▸ Exercise: Determine how many lines of the listing below hold the string "length", then state that number alone.

▸ Supplied material:
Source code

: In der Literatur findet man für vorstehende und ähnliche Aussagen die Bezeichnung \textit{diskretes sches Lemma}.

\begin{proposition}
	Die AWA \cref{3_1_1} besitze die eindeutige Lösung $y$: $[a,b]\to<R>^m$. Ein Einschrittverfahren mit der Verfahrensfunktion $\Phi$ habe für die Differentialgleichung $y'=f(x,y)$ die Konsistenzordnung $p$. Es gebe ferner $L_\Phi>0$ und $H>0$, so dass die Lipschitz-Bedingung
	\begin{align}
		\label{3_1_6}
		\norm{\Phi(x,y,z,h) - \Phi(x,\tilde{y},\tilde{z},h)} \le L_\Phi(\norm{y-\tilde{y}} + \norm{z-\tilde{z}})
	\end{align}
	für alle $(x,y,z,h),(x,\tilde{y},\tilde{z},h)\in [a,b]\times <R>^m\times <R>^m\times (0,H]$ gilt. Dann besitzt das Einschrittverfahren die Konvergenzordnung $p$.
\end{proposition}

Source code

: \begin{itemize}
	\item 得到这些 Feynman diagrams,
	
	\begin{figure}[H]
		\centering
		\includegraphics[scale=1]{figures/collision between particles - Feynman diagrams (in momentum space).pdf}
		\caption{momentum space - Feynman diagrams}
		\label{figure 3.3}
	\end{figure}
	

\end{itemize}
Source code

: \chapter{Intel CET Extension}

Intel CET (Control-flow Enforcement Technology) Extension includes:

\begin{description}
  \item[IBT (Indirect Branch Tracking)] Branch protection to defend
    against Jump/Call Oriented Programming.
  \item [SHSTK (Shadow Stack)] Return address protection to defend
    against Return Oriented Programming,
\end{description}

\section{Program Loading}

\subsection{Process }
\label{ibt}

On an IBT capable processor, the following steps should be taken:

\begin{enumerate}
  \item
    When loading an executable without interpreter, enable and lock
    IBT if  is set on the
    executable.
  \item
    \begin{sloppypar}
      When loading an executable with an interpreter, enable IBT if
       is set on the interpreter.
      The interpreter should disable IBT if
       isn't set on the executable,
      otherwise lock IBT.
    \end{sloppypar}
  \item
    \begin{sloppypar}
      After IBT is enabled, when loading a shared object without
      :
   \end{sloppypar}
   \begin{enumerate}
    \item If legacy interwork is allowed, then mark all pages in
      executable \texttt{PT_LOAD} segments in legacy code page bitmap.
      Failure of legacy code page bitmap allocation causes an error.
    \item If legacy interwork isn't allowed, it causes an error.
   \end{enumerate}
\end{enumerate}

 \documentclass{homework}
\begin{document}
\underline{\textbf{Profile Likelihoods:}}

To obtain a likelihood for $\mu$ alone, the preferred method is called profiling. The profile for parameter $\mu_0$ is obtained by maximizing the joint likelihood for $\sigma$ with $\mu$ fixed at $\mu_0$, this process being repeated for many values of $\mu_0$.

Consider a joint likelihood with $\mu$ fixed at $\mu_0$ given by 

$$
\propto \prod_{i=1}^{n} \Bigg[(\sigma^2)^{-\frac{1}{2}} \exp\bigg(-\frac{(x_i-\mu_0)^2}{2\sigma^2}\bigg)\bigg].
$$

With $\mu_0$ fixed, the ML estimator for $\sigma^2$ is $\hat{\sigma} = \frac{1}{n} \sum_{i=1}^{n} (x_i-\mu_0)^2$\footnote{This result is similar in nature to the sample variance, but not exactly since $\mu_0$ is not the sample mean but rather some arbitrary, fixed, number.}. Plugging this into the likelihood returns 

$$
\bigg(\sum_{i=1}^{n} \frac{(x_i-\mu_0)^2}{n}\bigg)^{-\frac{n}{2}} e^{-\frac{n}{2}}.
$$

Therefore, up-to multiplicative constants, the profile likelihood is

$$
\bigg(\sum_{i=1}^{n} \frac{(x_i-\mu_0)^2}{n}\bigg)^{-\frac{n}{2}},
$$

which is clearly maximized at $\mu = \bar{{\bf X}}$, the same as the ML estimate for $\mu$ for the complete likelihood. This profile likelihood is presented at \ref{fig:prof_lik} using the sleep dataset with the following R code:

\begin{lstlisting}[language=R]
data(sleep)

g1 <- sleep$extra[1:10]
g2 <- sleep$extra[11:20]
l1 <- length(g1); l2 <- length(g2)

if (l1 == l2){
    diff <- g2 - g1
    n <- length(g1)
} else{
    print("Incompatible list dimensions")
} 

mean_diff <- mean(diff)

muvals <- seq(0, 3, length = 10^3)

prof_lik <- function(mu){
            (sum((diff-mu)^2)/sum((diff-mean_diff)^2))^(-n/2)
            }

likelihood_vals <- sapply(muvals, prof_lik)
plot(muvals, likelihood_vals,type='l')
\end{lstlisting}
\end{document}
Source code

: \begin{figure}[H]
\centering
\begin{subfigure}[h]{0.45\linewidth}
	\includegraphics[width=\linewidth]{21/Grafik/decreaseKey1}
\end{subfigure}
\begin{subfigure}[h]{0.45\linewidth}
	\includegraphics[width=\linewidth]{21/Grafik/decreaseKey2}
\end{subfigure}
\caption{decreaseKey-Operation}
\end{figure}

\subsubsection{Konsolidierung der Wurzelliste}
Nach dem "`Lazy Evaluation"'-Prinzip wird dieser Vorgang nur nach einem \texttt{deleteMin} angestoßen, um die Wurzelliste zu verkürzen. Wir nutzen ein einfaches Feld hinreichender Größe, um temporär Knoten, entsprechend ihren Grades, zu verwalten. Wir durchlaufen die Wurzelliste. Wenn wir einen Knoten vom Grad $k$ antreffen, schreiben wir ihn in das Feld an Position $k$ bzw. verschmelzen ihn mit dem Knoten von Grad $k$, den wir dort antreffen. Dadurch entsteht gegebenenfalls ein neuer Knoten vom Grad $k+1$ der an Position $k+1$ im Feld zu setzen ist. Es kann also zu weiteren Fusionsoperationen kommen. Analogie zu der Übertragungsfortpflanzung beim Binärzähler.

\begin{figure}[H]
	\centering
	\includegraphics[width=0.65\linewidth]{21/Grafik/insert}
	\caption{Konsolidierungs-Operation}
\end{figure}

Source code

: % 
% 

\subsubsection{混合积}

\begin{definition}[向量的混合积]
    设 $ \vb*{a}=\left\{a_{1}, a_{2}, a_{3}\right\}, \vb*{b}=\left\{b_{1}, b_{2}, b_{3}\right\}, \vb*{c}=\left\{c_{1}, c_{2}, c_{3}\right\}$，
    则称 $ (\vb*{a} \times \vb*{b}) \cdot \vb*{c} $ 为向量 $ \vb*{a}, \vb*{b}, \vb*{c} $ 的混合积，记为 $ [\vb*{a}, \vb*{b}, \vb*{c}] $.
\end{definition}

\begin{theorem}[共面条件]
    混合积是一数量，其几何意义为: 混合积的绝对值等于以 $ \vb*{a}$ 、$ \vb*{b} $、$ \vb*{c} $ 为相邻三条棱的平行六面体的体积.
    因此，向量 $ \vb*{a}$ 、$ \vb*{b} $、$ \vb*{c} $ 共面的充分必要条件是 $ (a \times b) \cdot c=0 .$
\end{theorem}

▸ Task answer: 3